Our message is the one that will free them and show them the way to fulfill their full potential. To get them to believe in themselves again so they can connect with what conservatism has to offer, how about adapting this message from Napoleon Hill (author of “Think and Grow Rich”)?: What you can conceive, and believe, you can achieve. If that phrase seems corny to you, get over it. Do that because it will turn the tide for conservatism with a speed that will confound and astonish Obama and his fellow purveyors of confusion, helplessness, hopelessness and doom. That is because it has magic and power in it, because it connects with everyone’s deepest longing and unleashes their power, and because the best way to fight darkness is to turn on the light.
P.S.
Since we lesbians and gays do not have a national civil rights law to protect our rights to jobs and housing, quite a lot of us have to be entrepreneurs and make our own jobs. Conservatives, do you know what that means? It means that lesbians and gays are YOUR natural constituency, not liberalism’s. Think about that and let it sink in. Gays and lesbians ALONE would have swung the election to McCain/Palin. Plus, we’re fighting to be allowed to marry and to serve our country. Seriously, if THAT’S what we’re fighting for, how evil can we be?

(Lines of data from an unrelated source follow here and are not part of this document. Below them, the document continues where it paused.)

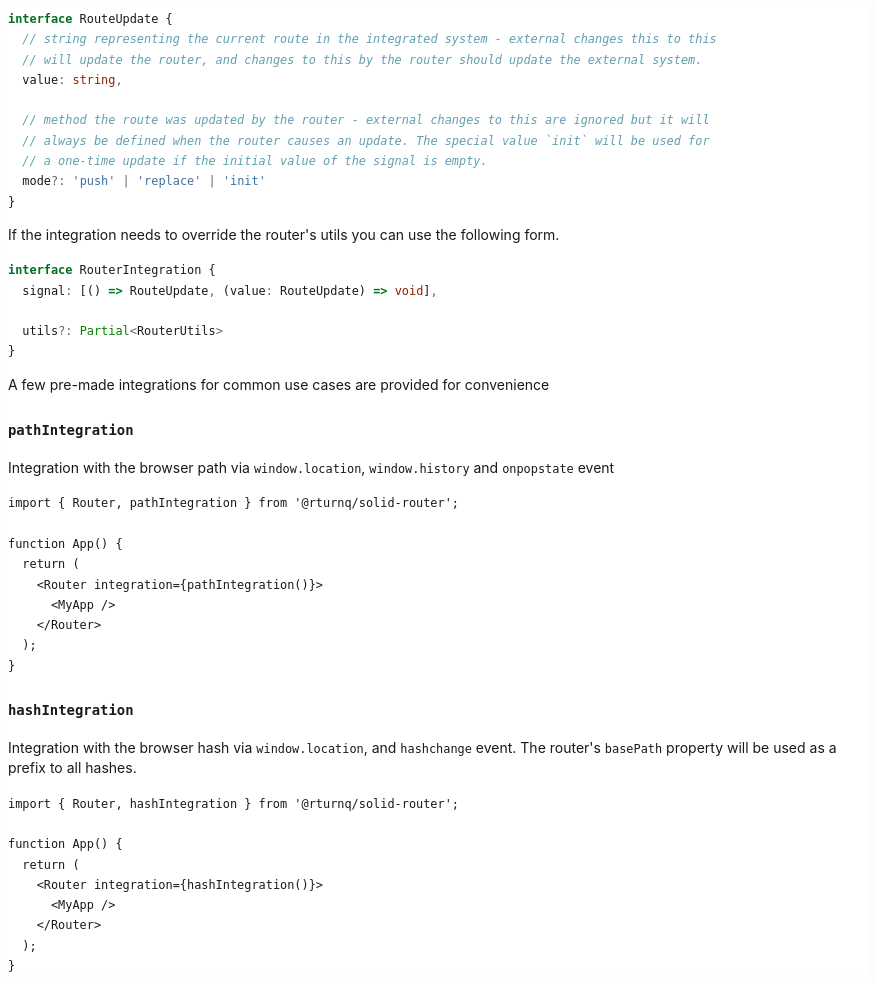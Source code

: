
 ```typescript
interface RouteUpdate {
  // string representing the current route in the integrated system - external changes this to this
  // will update the router, and changes to this by the router should update the external system.
  value: string,

  // method the route was updated by the router - external changes to this are ignored but it will
  // always be defined when the router causes an update. The special value `init` will be used for
  // a one-time update if the initial value of the signal is empty.
  mode?: 'push' | 'replace' | 'init'
}
```

If the integration needs to override the router's utils you can use the following form.

```typescript
interface RouterIntegration {
  signal: [() => RouteUpdate, (value: RouteUpdate) => void],

  utils?: Partial<RouterUtils>
}
```

A few pre-made integrations for common use cases are provided for convenience

### `pathIntegration`
Integration with the browser path via `window.location`, `window.history` and `onpopstate` event
```tsx
import { Router, pathIntegration } from '@rturnq/solid-router';

function App() {
  return (
    <Router integration={pathIntegration()}>
      <MyApp />
    </Router>
  );
}
```

### `hashIntegration`
Integration with the browser hash via `window.location`, and `hashchange` event. The router's `basePath` property will be used as a prefix to all hashes.
```tsx
import { Router, hashIntegration } from '@rturnq/solid-router';

function App() {
  return (
    <Router integration={hashIntegration()}>
      <MyApp />
    </Router>
  );
}
```
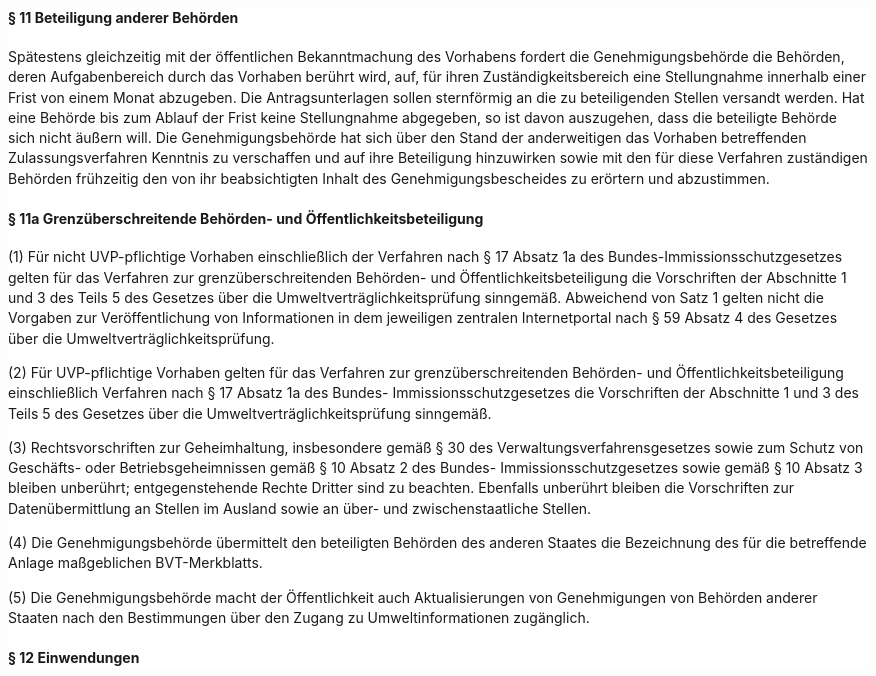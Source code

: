 
#### § 11 Beteiligung anderer Behörden

Spätestens gleichzeitig mit der öffentlichen Bekanntmachung des
Vorhabens fordert die Genehmigungsbehörde die Behörden, deren
Aufgabenbereich durch das Vorhaben berührt wird, auf, für ihren
Zuständigkeitsbereich eine Stellungnahme innerhalb einer Frist von
einem Monat abzugeben. Die Antragsunterlagen sollen sternförmig an die
zu beteiligenden Stellen versandt werden. Hat eine Behörde bis zum
Ablauf der Frist keine Stellungnahme abgegeben, so ist davon
auszugehen, dass die beteiligte Behörde sich nicht äußern will. Die
Genehmigungsbehörde hat sich über den Stand der anderweitigen das
Vorhaben betreffenden Zulassungsverfahren Kenntnis zu verschaffen und
auf ihre Beteiligung hinzuwirken sowie mit den für diese Verfahren
zuständigen Behörden frühzeitig den von ihr beabsichtigten Inhalt des
Genehmigungsbescheides zu erörtern und abzustimmen.


#### § 11a Grenzüberschreitende Behörden- und Öffentlichkeitsbeteiligung

(1) Für nicht UVP-pflichtige Vorhaben einschließlich der Verfahren
nach § 17 Absatz 1a des Bundes-Immissionsschutzgesetzes gelten für das
Verfahren zur grenzüberschreitenden Behörden- und
Öffentlichkeitsbeteiligung die Vorschriften der Abschnitte 1 und 3 des
Teils 5 des Gesetzes über die Umweltverträglichkeitsprüfung sinngemäß.
Abweichend von Satz 1 gelten nicht die Vorgaben zur Veröffentlichung
von Informationen in dem jeweiligen zentralen Internetportal nach § 59
Absatz 4 des Gesetzes über die Umweltverträglichkeitsprüfung.

(2) Für UVP-pflichtige Vorhaben gelten für das Verfahren zur
grenzüberschreitenden Behörden- und Öffentlichkeitsbeteiligung
einschließlich Verfahren nach § 17 Absatz 1a des Bundes-
Immissionsschutzgesetzes die Vorschriften der Abschnitte 1 und 3 des
Teils 5 des Gesetzes über die Umweltverträglichkeitsprüfung sinngemäß.

(3) Rechtsvorschriften zur Geheimhaltung, insbesondere gemäß § 30 des
Verwaltungsverfahrensgesetzes sowie zum Schutz von Geschäfts- oder
Betriebsgeheimnissen gemäß § 10 Absatz 2 des Bundes-
Immissionsschutzgesetzes sowie gemäß § 10 Absatz 3 bleiben unberührt;
entgegenstehende Rechte Dritter sind zu beachten. Ebenfalls unberührt
bleiben die Vorschriften zur Datenübermittlung an Stellen im Ausland
sowie an über- und zwischenstaatliche Stellen.

(4) Die Genehmigungsbehörde übermittelt den beteiligten Behörden des
anderen Staates die Bezeichnung des für die betreffende Anlage
maßgeblichen BVT-Merkblatts.

(5) Die Genehmigungsbehörde macht der Öffentlichkeit auch
Aktualisierungen von Genehmigungen von Behörden anderer Staaten nach
den Bestimmungen über den Zugang zu Umweltinformationen zugänglich.


#### § 12 Einwendungen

March 4th, 2009 at 9:58 am
Joy,
You left the kindest reply to my screed above on my site saying that Steele should be given another chance, so I hope it is proper etiquette to cross-post my reply.

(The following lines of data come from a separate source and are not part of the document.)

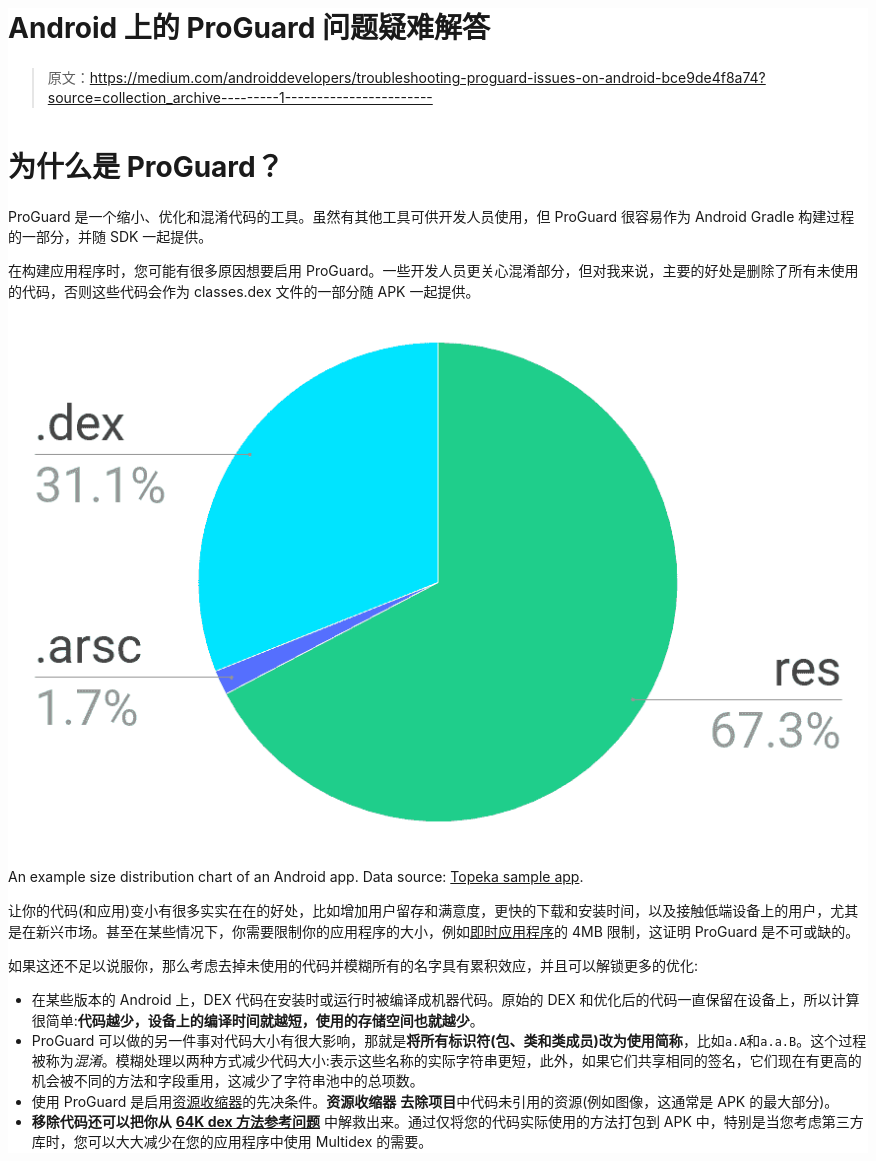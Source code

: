 # Android 上的 ProGuard 问题疑难解答

> 原文：<https://medium.com/androiddevelopers/troubleshooting-proguard-issues-on-android-bce9de4f8a74?source=collection_archive---------1----------------------->

# 为什么是 ProGuard？

ProGuard 是一个缩小、优化和混淆代码的工具。虽然有其他工具可供开发人员使用，但 ProGuard 很容易作为 Android Gradle 构建过程的一部分，并随 SDK 一起提供。

在构建应用程序时，您可能有很多原因想要启用 ProGuard。一些开发人员更关心混淆部分，但对我来说，主要的好处是删除了所有未使用的代码，否则这些代码会作为 classes.dex 文件的一部分随 APK 一起提供。

![](img/8bdb4f3fa8f00efc3dadf6cdbc003962.png)

An example size distribution chart of an Android app. Data source: [Topeka sample app](https://github.com/googlesamples/android-topeka).

让你的代码(和应用)变小有很多实实在在的好处，比如增加用户留存和满意度，更快的下载和安装时间，以及接触低端设备上的用户，尤其是在新兴市场。甚至在某些情况下，你需要限制你的应用程序的大小，例如[即时应用程序](https://developer.android.com/topic/instant-apps/faqs.html#apk-size)的 4MB 限制，这证明 ProGuard 是不可或缺的。

如果这还不足以说服你，那么考虑去掉未使用的代码并模糊所有的名字具有累积效应，并且可以解锁更多的优化:

*   在某些版本的 Android 上，DEX 代码在安装时或运行时被编译成机器代码。原始的 DEX 和优化后的代码一直保留在设备上，所以计算很简单:**代码越少，设备上的编译时间就越短，使用的存储空间也就越少**。
*   ProGuard 可以做的另一件事对代码大小有很大影响，那就是**将所有标识符(包、类和类成员)改为使用简称**，比如`a.A`和`a.a.B`。这个过程被称为*混淆*。模糊处理以两种方式减少代码大小:表示这些名称的实际字符串更短，此外，如果它们共享相同的签名，它们现在有更高的机会被不同的方法和字段重用，这减少了字符串池中的总项数。
*   使用 ProGuard 是启用[资源收缩器](https://developer.android.com/studio/build/shrink-code.html#shrink-resources)的先决条件。**资源收缩器** **去除项目**中代码未引用的资源(例如图像，这通常是 APK 的最大部分)。
*   **移除代码还可以把你从** [**64K dex 方法参考问题**](https://developer.android.com/studio/build/multidex.html) 中解救出来。通过仅将您的代码实际使用的方法打包到 APK 中，特别是当您考虑第三方库时，您可以大大减少在您的应用程序中使用 Multidex 的需要。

You are the soul of charity and the embodiment of wisdom! (I really do talk that way.) I think your take will be the prevailing one.
And perhaps the analogy to Obama is apt, since Obama has managed to keep his narcissism mostly in check, Steele may be able to do the same.
By the way, the way to recognize someone with narcissism is to rate their ability to create shame out of thin air, or out of proportion to the provocation, as in Steele’s case. You know a narcissist feels shamed — either by someone else’s superiority or by a perceived insult — when he or she suddenly starts putting others down. I find knowing this makes their tantrums almost funny. This trait and the Democrat’s obvious skill at exploiting it are my enduring concern about Steele.